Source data
━━━

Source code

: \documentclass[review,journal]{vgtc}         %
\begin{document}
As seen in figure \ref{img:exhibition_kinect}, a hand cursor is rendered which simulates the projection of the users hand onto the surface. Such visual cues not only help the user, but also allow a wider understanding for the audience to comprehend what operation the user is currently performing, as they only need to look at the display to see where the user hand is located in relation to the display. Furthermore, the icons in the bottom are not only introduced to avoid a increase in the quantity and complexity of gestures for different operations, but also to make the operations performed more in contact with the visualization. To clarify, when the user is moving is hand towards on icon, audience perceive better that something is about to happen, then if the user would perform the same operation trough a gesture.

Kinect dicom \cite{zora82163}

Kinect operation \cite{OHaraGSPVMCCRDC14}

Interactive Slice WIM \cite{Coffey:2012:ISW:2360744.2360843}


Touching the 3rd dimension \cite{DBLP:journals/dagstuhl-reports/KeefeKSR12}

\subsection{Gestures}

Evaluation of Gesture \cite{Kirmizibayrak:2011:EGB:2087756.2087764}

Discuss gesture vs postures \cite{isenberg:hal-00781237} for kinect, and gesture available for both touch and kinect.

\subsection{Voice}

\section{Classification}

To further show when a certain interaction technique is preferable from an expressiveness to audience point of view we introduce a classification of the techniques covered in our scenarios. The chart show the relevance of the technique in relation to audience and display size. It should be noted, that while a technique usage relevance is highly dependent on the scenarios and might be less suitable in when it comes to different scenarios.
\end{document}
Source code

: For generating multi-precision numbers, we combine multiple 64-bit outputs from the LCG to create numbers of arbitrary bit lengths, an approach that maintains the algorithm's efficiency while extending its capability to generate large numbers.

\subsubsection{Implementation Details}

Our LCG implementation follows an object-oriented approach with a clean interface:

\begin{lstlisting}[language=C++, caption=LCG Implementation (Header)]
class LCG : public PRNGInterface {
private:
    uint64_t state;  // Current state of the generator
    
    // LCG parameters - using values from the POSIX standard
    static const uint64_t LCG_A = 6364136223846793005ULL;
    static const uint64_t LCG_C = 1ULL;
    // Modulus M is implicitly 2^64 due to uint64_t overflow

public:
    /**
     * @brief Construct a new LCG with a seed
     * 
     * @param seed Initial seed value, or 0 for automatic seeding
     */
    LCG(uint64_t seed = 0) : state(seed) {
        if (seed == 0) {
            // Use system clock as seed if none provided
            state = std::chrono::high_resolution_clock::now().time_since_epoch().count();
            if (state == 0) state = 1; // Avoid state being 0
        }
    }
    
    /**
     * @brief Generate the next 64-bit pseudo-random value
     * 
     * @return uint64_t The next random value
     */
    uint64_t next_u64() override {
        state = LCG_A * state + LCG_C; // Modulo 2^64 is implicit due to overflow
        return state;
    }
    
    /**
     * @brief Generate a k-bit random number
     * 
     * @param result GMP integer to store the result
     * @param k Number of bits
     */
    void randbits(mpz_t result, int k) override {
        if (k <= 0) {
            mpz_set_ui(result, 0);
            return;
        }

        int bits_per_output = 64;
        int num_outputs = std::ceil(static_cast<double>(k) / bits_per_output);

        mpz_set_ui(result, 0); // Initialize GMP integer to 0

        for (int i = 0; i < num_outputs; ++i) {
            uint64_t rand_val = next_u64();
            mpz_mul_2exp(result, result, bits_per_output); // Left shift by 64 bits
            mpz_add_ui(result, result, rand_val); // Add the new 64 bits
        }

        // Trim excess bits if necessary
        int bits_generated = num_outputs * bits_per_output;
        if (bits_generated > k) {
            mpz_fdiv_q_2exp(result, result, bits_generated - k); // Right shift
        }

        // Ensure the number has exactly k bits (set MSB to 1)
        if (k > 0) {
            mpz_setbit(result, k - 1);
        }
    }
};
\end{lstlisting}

━━━

**What to work on**: Could you output all of the records above exactly as given?

**Exercise result**:
Source code

: \documentclass[review,journal]{vgtc}         %
\begin{document}
As seen in figure \ref{img:exhibition_kinect}, a hand cursor is rendered which simulates the projection of the users hand onto the surface. Such visual cues not only help the user, but also allow a wider understanding for the audience to comprehend what operation the user is currently performing, as they only need to look at the display to see where the user hand is located in relation to the display. Furthermore, the icons in the bottom are not only introduced to avoid a increase in the quantity and complexity of gestures for different operations, but also to make the operations performed more in contact with the visualization. To clarify, when the user is moving is hand towards on icon, audience perceive better that something is about to happen, then if the user would perform the same operation trough a gesture.

Kinect dicom \cite{zora82163}

Kinect operation \cite{OHaraGSPVMCCRDC14}

Interactive Slice WIM \cite{Coffey:2012:ISW:2360744.2360843}


Touching the 3rd dimension \cite{DBLP:journals/dagstuhl-reports/KeefeKSR12}

\subsection{Gestures}

Evaluation of Gesture \cite{Kirmizibayrak:2011:EGB:2087756.2087764}

Discuss gesture vs postures \cite{isenberg:hal-00781237} for kinect, and gesture available for both touch and kinect.

\subsection{Voice}

\section{Classification}

To further show when a certain interaction technique is preferable from an expressiveness to audience point of view we introduce a classification of the techniques covered in our scenarios. The chart show the relevance of the technique in relation to audience and display size. It should be noted, that while a technique usage relevance is highly dependent on the scenarios and might be less suitable in when it comes to different scenarios.
\end{document}
Source code

: For generating multi-precision numbers, we combine multiple 64-bit outputs from the LCG to create numbers of arbitrary bit lengths, an approach that maintains the algorithm's efficiency while extending its capability to generate large numbers.

\subsubsection{Implementation Details}

Our LCG implementation follows an object-oriented approach with a clean interface:

\begin{lstlisting}[language=C++, caption=LCG Implementation (Header)]
class LCG : public PRNGInterface {
private:
    uint64_t state;  // Current state of the generator
    
    // LCG parameters - using values from the POSIX standard
    static const uint64_t LCG_A = 6364136223846793005ULL;
    static const uint64_t LCG_C = 1ULL;
    // Modulus M is implicitly 2^64 due to uint64_t overflow

public:
    /**
     * @brief Construct a new LCG with a seed
     * 
     * @param seed Initial seed value, or 0 for automatic seeding
     */
    LCG(uint64_t seed = 0) : state(seed) {
        if (seed == 0) {
            // Use system clock as seed if none provided
            state = std::chrono::high_resolution_clock::now().time_since_epoch().count();
            if (state == 0) state = 1; // Avoid state being 0
        }
    }
    
    /**
     * @brief Generate the next 64-bit pseudo-random value
     * 
     * @return uint64_t The next random value
     */
    uint64_t next_u64() override {
        state = LCG_A * state + LCG_C; // Modulo 2^64 is implicit due to overflow
        return state;
    }
    
    /**
     * @brief Generate a k-bit random number
     * 
     * @param result GMP integer to store the result
     * @param k Number of bits
     */
    void randbits(mpz_t result, int k) override {
        if (k <= 0) {
            mpz_set_ui(result, 0);
            return;
        }

        int bits_per_output = 64;
        int num_outputs = std::ceil(static_cast<double>(k) / bits_per_output);

        mpz_set_ui(result, 0); // Initialize GMP integer to 0

        for (int i = 0; i < num_outputs; ++i) {
            uint64_t rand_val = next_u64();
            mpz_mul_2exp(result, result, bits_per_output); // Left shift by 64 bits
            mpz_add_ui(result, result, rand_val); // Add the new 64 bits
        }

        // Trim excess bits if necessary
        int bits_generated = num_outputs * bits_per_output;
        if (bits_generated > k) {
            mpz_fdiv_q_2exp(result, result, bits_generated - k); // Right shift
        }

        // Ensure the number has exactly k bits (set MSB to 1)
        if (k > 0) {
            mpz_setbit(result, k - 1);
        }
    }
};
\end{lstlisting}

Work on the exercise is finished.